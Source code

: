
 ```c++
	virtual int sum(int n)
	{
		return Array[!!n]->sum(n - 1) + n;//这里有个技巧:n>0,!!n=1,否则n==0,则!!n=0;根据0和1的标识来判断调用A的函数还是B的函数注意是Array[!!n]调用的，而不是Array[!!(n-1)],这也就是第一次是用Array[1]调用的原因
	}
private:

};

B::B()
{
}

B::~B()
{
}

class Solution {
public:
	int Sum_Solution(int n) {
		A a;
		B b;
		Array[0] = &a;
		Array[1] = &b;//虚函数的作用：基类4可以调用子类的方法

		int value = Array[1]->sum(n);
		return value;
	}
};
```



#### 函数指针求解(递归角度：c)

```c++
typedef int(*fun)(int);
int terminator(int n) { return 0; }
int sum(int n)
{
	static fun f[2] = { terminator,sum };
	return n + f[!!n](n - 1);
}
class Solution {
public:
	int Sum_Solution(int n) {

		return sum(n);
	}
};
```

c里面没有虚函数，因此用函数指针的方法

• _Goal of the exercise_: Retype each record, matching it exactly.

• _Task response_:
Source code

:
 ```c++
	virtual int sum(int n)
	{
		return Array[!!n]->sum(n - 1) + n;//这里有个技巧:n>0,!!n=1,否则n==0,则!!n=0;根据0和1的标识来判断调用A的函数还是B的函数注意是Array[!!n]调用的，而不是Array[!!(n-1)],这也就是第一次是用Array[1]调用的原因
	}
private:

};

B::B()
{
}

B::~B()
{
}

class Solution {
public:
	int Sum_Solution(int n) {
		A a;
		B b;
		Array[0] = &a;
		Array[1] = &b;//虚函数的作用：基类4可以调用子类的方法

		int value = Array[1]->sum(n);
		return value;
	}
};
```



#### 函数指针求解(递归角度：c)

```c++
typedef int(*fun)(int);
int terminator(int n) { return 0; }
int sum(int n)
{
	static fun f[2] = { terminator,sum };
	return n + f[!!n](n - 1);
}
class Solution {
public:
	int Sum_Solution(int n) {

		return sum(n);
	}
};
```

c里面没有虚函数，因此用函数指针的方法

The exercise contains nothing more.